== WORK TO COMPLETE ==
What lines of the data hold the string "single"? Pull each one out.

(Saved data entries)

------------------------------------

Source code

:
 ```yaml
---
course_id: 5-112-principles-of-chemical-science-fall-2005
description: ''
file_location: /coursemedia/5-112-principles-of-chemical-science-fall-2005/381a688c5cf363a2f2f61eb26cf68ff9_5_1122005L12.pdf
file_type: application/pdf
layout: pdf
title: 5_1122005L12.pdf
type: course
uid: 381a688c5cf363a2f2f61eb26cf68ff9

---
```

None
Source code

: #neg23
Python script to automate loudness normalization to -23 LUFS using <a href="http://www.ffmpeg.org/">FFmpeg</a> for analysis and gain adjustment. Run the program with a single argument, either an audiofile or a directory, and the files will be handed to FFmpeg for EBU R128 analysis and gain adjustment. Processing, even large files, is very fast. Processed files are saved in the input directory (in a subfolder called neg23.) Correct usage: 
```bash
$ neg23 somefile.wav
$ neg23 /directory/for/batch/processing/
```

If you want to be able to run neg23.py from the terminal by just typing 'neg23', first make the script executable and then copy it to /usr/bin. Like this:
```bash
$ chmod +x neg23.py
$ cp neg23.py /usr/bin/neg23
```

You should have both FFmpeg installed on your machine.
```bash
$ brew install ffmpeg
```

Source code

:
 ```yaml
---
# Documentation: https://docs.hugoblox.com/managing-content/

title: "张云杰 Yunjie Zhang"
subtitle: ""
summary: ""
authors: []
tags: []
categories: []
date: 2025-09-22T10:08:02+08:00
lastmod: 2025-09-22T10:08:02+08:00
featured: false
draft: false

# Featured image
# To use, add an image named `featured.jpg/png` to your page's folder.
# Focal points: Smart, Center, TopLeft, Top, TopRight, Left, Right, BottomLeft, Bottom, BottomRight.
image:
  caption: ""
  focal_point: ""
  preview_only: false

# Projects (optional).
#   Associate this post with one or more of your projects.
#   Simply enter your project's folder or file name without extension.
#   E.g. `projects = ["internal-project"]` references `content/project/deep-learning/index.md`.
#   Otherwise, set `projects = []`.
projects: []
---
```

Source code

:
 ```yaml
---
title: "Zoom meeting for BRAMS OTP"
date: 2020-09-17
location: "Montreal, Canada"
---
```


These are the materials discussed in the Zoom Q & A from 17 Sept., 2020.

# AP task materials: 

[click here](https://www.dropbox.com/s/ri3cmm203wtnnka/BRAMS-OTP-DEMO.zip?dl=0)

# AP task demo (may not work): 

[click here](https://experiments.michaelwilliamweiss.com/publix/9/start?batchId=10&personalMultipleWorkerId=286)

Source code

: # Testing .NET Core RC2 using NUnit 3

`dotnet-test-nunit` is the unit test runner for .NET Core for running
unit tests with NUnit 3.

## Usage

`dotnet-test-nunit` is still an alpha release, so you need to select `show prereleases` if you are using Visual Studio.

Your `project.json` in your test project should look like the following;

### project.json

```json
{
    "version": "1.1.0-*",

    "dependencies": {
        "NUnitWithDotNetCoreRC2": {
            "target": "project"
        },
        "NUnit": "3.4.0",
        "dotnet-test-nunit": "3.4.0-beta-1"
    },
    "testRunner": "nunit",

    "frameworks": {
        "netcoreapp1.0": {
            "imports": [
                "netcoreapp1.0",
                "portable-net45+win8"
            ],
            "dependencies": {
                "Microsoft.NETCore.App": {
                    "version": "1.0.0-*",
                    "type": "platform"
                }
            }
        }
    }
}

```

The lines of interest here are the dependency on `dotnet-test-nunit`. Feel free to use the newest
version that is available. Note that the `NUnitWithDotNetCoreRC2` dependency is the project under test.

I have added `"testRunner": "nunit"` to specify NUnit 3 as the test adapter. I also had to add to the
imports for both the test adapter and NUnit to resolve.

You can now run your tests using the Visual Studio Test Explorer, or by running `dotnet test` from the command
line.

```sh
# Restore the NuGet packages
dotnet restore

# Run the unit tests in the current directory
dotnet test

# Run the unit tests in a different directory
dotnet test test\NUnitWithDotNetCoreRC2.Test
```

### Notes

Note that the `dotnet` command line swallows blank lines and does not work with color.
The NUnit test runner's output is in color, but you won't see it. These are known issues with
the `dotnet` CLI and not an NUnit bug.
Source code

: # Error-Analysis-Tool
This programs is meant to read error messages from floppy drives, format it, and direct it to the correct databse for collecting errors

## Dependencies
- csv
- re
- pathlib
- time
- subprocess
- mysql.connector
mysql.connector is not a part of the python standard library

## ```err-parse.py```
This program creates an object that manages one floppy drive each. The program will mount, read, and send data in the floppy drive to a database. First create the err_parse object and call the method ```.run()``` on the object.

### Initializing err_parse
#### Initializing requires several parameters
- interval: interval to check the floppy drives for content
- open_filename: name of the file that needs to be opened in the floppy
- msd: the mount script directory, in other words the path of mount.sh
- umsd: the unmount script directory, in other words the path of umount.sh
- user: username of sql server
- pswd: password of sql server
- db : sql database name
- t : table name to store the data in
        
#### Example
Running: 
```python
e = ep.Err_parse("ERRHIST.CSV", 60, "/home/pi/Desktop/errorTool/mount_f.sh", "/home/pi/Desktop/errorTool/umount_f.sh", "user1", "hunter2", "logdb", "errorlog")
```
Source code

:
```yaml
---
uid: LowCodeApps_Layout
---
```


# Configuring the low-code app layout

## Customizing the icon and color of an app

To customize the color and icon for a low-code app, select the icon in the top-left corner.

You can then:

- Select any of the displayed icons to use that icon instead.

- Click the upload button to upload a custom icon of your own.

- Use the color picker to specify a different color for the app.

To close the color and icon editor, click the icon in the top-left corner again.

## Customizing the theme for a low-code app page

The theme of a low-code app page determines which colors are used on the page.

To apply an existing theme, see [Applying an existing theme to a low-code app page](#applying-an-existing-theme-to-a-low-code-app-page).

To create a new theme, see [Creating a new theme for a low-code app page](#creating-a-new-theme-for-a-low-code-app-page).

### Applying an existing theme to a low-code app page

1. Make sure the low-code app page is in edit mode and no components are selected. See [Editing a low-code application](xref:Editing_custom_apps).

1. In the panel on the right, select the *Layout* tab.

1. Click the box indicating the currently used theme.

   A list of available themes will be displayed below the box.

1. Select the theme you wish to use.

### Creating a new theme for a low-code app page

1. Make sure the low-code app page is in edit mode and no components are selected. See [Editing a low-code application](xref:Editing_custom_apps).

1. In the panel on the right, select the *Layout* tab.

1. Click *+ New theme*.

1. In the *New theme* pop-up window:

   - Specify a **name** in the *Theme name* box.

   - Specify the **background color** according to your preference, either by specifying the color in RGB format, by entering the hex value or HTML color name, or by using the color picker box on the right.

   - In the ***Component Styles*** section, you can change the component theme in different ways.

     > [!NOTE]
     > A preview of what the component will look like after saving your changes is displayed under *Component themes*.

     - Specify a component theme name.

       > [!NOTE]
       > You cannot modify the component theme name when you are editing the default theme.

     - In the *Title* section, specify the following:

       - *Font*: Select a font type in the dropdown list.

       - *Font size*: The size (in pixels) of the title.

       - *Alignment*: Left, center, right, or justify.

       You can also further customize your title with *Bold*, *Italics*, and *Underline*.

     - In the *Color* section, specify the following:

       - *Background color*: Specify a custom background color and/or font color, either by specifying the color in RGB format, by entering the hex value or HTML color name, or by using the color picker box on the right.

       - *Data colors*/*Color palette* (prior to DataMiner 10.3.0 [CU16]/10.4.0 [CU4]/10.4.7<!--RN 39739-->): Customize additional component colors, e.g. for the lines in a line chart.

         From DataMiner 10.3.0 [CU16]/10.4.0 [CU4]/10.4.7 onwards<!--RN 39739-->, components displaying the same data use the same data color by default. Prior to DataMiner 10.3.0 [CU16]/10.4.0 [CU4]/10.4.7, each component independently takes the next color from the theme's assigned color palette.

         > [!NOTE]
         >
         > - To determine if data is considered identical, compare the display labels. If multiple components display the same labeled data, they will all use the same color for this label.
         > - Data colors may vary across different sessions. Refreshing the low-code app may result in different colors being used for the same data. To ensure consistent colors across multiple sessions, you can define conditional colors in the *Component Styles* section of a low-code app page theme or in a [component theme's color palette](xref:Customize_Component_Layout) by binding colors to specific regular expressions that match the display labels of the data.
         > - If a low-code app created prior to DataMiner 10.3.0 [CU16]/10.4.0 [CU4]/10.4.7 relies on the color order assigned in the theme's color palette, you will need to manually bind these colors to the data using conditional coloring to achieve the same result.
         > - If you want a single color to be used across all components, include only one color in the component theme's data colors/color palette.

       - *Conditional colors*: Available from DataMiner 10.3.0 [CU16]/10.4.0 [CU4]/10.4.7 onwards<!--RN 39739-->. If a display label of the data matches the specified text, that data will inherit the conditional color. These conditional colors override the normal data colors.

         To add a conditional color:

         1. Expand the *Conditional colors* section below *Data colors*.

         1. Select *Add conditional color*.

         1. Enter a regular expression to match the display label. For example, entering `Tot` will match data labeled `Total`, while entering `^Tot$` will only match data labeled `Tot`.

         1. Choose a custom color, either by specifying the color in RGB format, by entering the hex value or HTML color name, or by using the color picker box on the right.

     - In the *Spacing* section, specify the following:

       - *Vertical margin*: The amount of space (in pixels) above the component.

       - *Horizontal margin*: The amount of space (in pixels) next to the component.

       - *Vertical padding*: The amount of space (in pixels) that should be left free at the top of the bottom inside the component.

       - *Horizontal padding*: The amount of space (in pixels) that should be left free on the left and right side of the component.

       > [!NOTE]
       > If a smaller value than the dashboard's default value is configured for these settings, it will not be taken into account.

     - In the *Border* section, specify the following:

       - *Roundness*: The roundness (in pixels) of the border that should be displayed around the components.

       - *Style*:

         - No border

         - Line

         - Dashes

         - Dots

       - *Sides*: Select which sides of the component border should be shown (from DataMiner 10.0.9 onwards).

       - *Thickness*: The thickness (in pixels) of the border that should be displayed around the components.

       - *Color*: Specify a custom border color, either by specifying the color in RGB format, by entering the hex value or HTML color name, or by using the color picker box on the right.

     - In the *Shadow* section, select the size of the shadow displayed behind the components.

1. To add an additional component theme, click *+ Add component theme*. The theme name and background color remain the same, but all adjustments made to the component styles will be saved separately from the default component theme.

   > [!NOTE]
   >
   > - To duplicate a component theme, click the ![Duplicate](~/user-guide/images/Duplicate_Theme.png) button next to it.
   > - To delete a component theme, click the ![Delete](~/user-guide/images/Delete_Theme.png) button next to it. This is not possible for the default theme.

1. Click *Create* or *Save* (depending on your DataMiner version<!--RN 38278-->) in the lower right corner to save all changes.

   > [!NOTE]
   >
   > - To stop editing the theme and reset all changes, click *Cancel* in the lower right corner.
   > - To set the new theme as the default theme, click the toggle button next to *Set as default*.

------------------------------------

== SOLVED EXERCISE ==
Python script to automate loudness normalization to -23 LUFS using <a href="http://www.ffmpeg.org/">FFmpeg</a> for analysis and gain adjustment. Run the program with a single argument, either an audiofile or a directory, and the files will be handed to FFmpeg for EBU R128 analysis and gain adjustment. Processing, even large files, is very fast. Processed files are saved in the input directory (in a subfolder called neg23.) Correct usage: 
         > - If you want a single color to be used across all components, include only one color in the component theme's data colors/color palette.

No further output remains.